Below are the entries. Transcribe exactly the lines from the one with "### Patch 1" through the one with "This way, instead", ends included, and leave out all others.

- - - - -

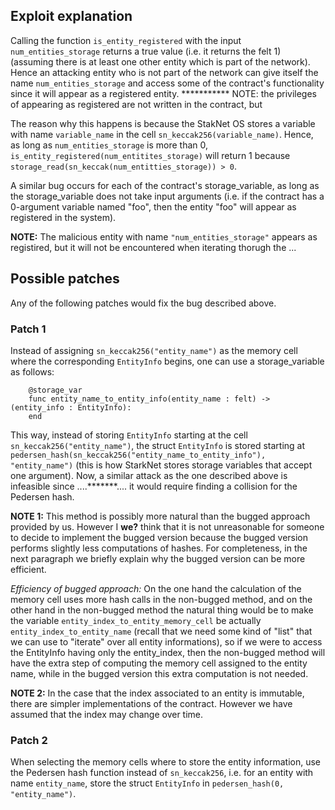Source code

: ## Exploit explanation

Calling the function `is_entity_registered` with the input `num_entities_storage` returns a true value (i.e. it returns the felt 1) (assuming there is at least one other entity which is part of the network). Hence an attacking entity who is not part of the network can give itself the name `num_entities_storage` and access some of the contract's functionality since it will appear as a registered entity. *********** NOTE: the privileges of appearing as registered are not written in the contract, but 

The reason why this happens is because the StakNet OS stores a variable with name `variable_name` in the cell `sn_keccak256(variable_name)`. Hence, as long as `num_entities_storage` is more than 0, `is_entity_registered(num_entitites_storage)` will return 1 because `storage_read(sn_keccak(num_entitties_storage)) > 0`. 

A similar bug occurs for each of the contract's storage_variable, as long as the storage_variable does not take input arguments (i.e. if the contract has a 0-argument variable named "foo", then the entity "foo" will appear as registered in the system).

**NOTE:** The malicious entity with name `"num_entities_storage"` appears as registired, but it will not be encountered when iterating thorugh the ...

## Possible patches
Any of the following patches would fix the bug described above. 
### Patch 1
Instead of assigning `sn_keccak256("entity_name")` as the memory cell where the corresponding `EntityInfo` begins, one can use a storage_variable as follows:

        @storage_var
        func entity_name_to_entity_info(entity_name : felt) -> (entity_info : EntityInfo):
        end

This way, instead of storing `EntityInfo` starting at the cell `sn_keccak256("entity_name")`, the struct `EntityInfo` is stored starting at `pedersen_hash(sn_keccak256("entity_name_to_entity_info"), "entity_name")` (this is how StarkNet stores storage variables that accept one argument). Now, a similar attack as the one described above is infeasible since ....*******.... it would require finding a collision for the Pedersen hash.

**NOTE 1:** This method is possibly more natural than the bugged approach provided by us. However I ****we?**** think that it is not unreasonable for someone to decide to implement the bugged version because the bugged version performs slightly less computations of hashes. For completeness, in the next paragraph we briefly explain why the bugged version can be more efficient.

*Efficiency of bugged approach:* On the one hand the calculation of the memory cell uses more hash calls in the non-bugged method, and on the other hand in the non-bugged method the natural thing would be to make the variable `entity_index_to_entity_memory_cell` be actually  `entity_index_to_entity_name` (recall that we need some kind of "list" that we can use to "iterate" over all entity informations), so if we were to access the EntityInfo having only the entity_index, then the non-bugged method will have the extra step of computing the memory cell assigned to the entity name, while in the bugged version this extra computation is not needed.

**NOTE 2:** In the case that the index associated to an entity is immutable, there are simpler implementations of the contract. However we have assumed that the index may change over time. 


### Patch 2 
When selecting the memory cells where to store the entity information, use the Pedersen hash function instead of `sn_keccak256`, i.e. for an entity with name `entity_name`, store the struct `EntityInfo` in `pedersen_hash(0, "entity_name")`.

- - - - -

Response area:
### Patch 1
Instead of assigning `sn_keccak256("entity_name")` as the memory cell where the corresponding `EntityInfo` begins, one can use a storage_variable as follows:

        @storage_var
        func entity_name_to_entity_info(entity_name : felt) -> (entity_info : EntityInfo):
        end

This way, instead of storing `EntityInfo` starting at the cell `sn_keccak256("entity_name")`, the struct `EntityInfo` is stored starting at `pedersen_hash(sn_keccak256("entity_name_to_entity_info"), "entity_name")` (this is how StarkNet stores storage variables that accept one argument). Now, a similar attack as the one described above is infeasible since ....*******.... it would require finding a collision for the Pedersen hash.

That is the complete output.